Груня покраснела. Ей казалось, что ее слушал только один Новопашин. Если бы знала, ни за что не рассказала бы!
Боясь, видимо, налететь на подводу или встречную машину, девушка часто давала продолжительные сигналы, и бор гулко откликался на ее зов, расплескивая в глубине волны эха.
— Эх, как наслушаешься всяких этих историй! Ну, просто замуж выходить не хочется! — проговорила она. — Наскочишь вот на такого — намучаешься.
— Напрасно вы всякие ужасы воображаете, — сказал Новопашин. — Если так рассуждать будете, то, вместо того чтобы жизнь прожить, просуществуете только на свете. Вы же за живого человека выходить будете, узнаете его хорошенько, прежде чем на такой шаг решиться.
— А вот попробуй заберись ему а душу. Как же! — девушка рассмеялась, загорелое скуластенькое лицо ее оживилось. — Вот послушайте, что я вам расскажу…

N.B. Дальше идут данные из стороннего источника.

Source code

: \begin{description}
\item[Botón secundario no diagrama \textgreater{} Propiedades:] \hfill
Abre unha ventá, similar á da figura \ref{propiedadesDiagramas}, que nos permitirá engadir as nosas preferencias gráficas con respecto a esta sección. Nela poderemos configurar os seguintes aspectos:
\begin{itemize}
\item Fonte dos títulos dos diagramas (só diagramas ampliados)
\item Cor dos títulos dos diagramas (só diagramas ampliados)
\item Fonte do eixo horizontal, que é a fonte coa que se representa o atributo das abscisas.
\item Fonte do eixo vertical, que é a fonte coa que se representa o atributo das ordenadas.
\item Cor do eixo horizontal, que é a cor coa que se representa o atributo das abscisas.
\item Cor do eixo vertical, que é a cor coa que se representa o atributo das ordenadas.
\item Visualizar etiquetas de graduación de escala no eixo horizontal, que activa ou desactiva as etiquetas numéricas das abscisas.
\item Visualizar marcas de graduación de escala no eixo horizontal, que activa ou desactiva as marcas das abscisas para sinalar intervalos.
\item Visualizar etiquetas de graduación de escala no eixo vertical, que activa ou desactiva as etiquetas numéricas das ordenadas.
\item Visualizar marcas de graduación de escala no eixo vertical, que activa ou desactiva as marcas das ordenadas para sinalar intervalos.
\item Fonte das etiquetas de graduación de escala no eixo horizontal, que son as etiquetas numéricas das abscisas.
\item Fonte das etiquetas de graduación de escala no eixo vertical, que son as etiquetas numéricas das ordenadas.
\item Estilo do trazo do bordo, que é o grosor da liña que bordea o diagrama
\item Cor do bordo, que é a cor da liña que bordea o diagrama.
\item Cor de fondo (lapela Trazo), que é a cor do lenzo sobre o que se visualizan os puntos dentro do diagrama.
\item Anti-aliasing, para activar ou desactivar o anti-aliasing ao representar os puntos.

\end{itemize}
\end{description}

Она передохнула и, снова вглядываясь в отступающую темень и вспыхивающие в свете кудлатые сосны, тихо начала:
— А случай-то недалекий, в нашем районе, в «Красном факеле». Вы, Алексей Сергеич, наверно, слышали! Ушел та» один тракторист на войну. Ну, жена на его место заступила. Кончила курсы, да и в стахановки выбилась! Чуть не лучшей трактористкой по МТС считалась. Во как! Всю семью на своих плечах держала: пять ребят, мужнину мать, свою да отца-старика. А как кончилась война, вернулся муж. Радуется! Шутка ли, в семье два тракториста! Но в первый же день работы жена дала на пахоте на полнормы больше. Тут он в амбицию ударился: как, чтоб меня, фронтовика, своя жена обставляла? Не позволю! И давай упрашивать ее: работай, мол, полегче. Разводом грозился. А жена ни в какую! «Я, — говорит, — ради твоего гонора хуже работать не буду, хоть ты надвое переломись! Хочешь, тянись до меня, догоняй, а на пятки себе наступать я тоже не позволю!» И давай на целую норму выше его вырабатывать. Муж около месяца хорохорился, свой характер показывал, а под конец, видно, понял: ничего не выйдет. Жену он любил крепко. Мать родная, и та против него восстала. Ну, и смирил свою гордость, пошел к жене на выучку. Теперь, слышно, вровень работают.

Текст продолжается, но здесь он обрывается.